Search code examples
pythonhtmlbeautifulsoupcss-tables

How can I transform multiple tables to an unordered list of items, where each table is a <li>?


I am trying to fix an HTML file. It has multiple table entries and I'd like to convert it to "ul li" of the table contents.

I have tried finding all "table" tags and replaced them with "li" (see code below) but cannot "wrap" a "ul" between the list

<p> Hello world!</p>
<table><tr><td>&nbsp;</td><td>&bull;</td><td><p>First bullet point text</p></td></tr></table>
<table><tr><td>&nbsp;</td><td>&bull;</td><td><p>Second</p></td></tr></table>
<table><tr><td>&nbsp;</td><td>&bull;</td><td><p>Third</p></td></tr></table>
<table><tr><td>&nbsp;</td><td">&bull;</td><td><p>Last</p></td></tr></table>
<p>Some paragraph</p>
<table>&nbsp;</td><td>&bull;</td><td><p>1st item of 2nd list</p></td></tr></table>
<table><tr><td>&nbsp;</td><td>&bull;</td><td><p>2nd item of 2nd list</p></td></tr></table>
<p>Another paragraph</p>

I have done the following:

def replaceBullets(soup):
    if soup.find('table'):
        for table in soup.findAll('table'):
            if isUnordered(table.text):
                replacement = soup.new_tag("li")
                replacement.string = table.p.text
                table.replace_with(replacement)

def isUnordered(line):
    if u'\u2022' in line and u'\xa0' in line:
        return True
    return False

I would like to get:

<p>Hello world!</p>
<ul><li>First bullet point text</li>
<li>Second</li>
<li>Third</li>
<li>Last</li></ul>
<p>Some paragraph</p>
<ul><li>1st item of 2nd list</li>
<li>2nd item of 2nd list</li></ul>
<p>Another paragraph</p>

but I cannot find a way to insert the "ul" tag


Solution

  • Wow, it's been a cumbersome task, but I've finally managed to do it. I've used find function with a filter function to find <p> elements inside the table.

    https://www.crummy.com/software/BeautifulSoup/bs4/doc/#a-function

    Please note that I've fixed the malformed parts of HTML you've posted.
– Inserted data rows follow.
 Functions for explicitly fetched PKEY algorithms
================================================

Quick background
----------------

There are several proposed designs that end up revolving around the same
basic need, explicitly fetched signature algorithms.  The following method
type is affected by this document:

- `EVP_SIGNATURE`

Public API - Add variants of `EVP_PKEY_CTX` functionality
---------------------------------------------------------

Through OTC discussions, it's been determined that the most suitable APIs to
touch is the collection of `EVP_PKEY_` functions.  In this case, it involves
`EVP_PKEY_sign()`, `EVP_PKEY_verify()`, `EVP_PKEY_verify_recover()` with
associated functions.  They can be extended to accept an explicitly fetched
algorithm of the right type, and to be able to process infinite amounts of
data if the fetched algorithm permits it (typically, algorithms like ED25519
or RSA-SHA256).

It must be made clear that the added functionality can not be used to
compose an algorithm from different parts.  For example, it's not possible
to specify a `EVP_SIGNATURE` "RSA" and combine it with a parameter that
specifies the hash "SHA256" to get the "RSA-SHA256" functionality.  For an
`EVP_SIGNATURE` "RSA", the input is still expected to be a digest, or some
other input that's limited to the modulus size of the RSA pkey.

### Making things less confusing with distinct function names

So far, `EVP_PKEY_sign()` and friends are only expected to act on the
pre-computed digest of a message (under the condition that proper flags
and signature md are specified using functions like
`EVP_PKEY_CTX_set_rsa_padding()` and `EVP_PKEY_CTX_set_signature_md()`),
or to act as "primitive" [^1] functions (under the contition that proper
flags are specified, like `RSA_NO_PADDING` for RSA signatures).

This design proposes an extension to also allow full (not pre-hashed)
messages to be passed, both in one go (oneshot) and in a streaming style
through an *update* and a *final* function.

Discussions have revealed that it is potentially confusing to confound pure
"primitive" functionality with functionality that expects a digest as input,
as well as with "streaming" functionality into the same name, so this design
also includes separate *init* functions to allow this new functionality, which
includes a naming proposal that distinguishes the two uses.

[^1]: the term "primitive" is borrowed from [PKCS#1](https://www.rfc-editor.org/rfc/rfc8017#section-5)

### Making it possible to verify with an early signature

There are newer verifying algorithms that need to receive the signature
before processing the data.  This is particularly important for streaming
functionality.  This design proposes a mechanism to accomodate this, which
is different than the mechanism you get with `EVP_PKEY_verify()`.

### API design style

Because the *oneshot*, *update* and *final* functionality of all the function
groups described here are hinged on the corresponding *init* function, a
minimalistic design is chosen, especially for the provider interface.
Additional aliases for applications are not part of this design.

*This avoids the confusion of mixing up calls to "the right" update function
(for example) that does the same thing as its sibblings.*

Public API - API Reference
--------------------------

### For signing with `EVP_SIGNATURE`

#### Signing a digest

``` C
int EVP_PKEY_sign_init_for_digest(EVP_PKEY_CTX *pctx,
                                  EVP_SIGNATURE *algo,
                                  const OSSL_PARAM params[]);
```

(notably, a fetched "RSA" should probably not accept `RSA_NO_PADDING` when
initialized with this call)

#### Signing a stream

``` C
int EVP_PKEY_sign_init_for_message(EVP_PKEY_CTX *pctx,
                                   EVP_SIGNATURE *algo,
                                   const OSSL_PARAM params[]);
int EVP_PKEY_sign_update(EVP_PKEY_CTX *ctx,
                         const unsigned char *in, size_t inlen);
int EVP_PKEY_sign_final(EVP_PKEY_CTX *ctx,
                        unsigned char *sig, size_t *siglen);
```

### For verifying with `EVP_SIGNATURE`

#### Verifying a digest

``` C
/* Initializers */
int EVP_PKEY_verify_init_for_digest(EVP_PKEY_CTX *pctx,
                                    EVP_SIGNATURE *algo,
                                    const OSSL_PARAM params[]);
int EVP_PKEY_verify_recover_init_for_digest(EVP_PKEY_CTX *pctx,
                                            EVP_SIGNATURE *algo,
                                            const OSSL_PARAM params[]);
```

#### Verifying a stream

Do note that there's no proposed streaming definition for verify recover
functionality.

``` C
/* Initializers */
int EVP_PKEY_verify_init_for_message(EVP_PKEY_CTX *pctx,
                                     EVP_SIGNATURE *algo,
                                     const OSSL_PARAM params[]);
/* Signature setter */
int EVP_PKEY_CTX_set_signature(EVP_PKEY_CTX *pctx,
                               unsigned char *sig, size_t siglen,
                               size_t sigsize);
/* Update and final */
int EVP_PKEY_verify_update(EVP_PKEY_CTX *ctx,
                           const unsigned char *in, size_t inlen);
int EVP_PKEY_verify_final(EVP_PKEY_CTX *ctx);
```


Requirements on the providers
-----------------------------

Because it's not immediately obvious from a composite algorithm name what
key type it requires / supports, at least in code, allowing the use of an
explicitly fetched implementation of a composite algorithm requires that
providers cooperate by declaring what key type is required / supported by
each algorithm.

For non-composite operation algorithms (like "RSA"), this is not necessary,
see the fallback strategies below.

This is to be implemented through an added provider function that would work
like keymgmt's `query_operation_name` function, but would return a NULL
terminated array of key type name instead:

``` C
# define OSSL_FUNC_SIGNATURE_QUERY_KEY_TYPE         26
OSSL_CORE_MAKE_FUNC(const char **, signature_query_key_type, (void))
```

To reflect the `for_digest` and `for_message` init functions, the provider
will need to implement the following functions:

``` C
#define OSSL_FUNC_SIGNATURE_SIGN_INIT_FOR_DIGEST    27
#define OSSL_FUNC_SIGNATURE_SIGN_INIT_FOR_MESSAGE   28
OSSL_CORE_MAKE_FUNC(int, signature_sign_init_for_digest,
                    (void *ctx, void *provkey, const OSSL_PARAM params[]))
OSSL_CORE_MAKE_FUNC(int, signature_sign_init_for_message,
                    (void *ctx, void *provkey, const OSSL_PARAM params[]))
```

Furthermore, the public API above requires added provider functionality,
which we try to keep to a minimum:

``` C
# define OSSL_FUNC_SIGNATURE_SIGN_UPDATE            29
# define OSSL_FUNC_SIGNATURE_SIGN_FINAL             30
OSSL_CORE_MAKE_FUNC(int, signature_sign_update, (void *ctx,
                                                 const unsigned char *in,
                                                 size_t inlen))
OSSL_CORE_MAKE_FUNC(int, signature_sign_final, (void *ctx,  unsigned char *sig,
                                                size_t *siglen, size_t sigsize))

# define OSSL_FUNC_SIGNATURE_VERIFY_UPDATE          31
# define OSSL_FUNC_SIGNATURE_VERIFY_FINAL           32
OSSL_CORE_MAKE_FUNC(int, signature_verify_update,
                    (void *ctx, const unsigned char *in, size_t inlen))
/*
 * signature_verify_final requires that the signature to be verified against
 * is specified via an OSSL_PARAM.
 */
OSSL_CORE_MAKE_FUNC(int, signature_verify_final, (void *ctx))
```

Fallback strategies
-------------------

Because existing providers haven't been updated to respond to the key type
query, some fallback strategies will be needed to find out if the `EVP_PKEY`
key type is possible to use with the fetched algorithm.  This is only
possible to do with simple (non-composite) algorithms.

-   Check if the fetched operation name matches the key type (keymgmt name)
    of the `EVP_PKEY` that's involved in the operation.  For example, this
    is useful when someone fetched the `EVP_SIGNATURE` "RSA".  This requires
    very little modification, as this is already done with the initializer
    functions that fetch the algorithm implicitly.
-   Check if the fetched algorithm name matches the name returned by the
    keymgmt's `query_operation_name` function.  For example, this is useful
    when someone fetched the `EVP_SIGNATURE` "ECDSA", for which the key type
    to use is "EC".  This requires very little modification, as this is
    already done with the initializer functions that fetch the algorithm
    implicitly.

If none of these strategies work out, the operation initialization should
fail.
    from bs4 import BeautifulSoup, Tag
    
    if __name__ == "__main__":
    
        html = '''
        <p>Hello world!</p>
    <table><tr><td>&nbsp;</td><td>&bull;</td><td><p>First bullet point text</p></td></tr></table>
    <table><tr><td>&nbsp;</td><td>&bull;</td><td><p>Second</p></td></tr></table>
    <table><tr><td>&nbsp;</td><td>&bull;</td><td><p>Third</p></td></tr></table>
    <table><tr><td>&nbsp;</td><td>&bull;</td><td><p>Last</p></td></tr></table>
    <p>Some paragraph</p>
    <table><tr><td>&nbsp;</td><td>&bull;</td><td><p>1st item of 2nd list</p></td></tr></table>
    <table><tr><td>&nbsp;</td><td>&bull;</td><td><p>2nd item of 2nd list</p></td></tr></table>
    <p>Another paragraph</p>
        '''
    
        soup = BeautifulSoup(html, 'html.parser')
    
        # find all <p>s under a table and replace table with the <p> element
        def p_under_table_extractor(el: Tag):
            table_parent = el.find_parent('table')
            return el.name == 'p' and table_parent
    
        for p in soup.find_all(p_under_table_extractor):
            table_parent = p.find_parent('table')
            p.name = 'li'
            table_parent.replace_with(p)
    
        # the only <p>s are the root <p>s
        for p in soup.find_all('p'):
            # find all succeeding <li>s
            li_els = []
            for el in p.find_all_next():
                if el.name != 'li':
                    break
                else:
                    li_els.append(el)
            # put those <li>s inside a <ul>
            if li_els:
                ul = soup.new_tag('ul')
                for li in li_els:
                    ul.append(li)
                # and put <ul> after the <p>
                p.insert_after(ul)
    
        print(soup.prettify())
    
    

    which prints:

    <p>Hello world!</p>
    <ul>
        <li>First bullet point text</li>
        <li>Second</li>
        <li>Third</li>
        <li>Last</li>
    </ul>
    <p>Some paragraph</p>
    <ul>
        <li>1st item of 2nd list</li>
        <li>2nd item of 2nd list</li>
    </ul>
    <p>Another paragraph</p>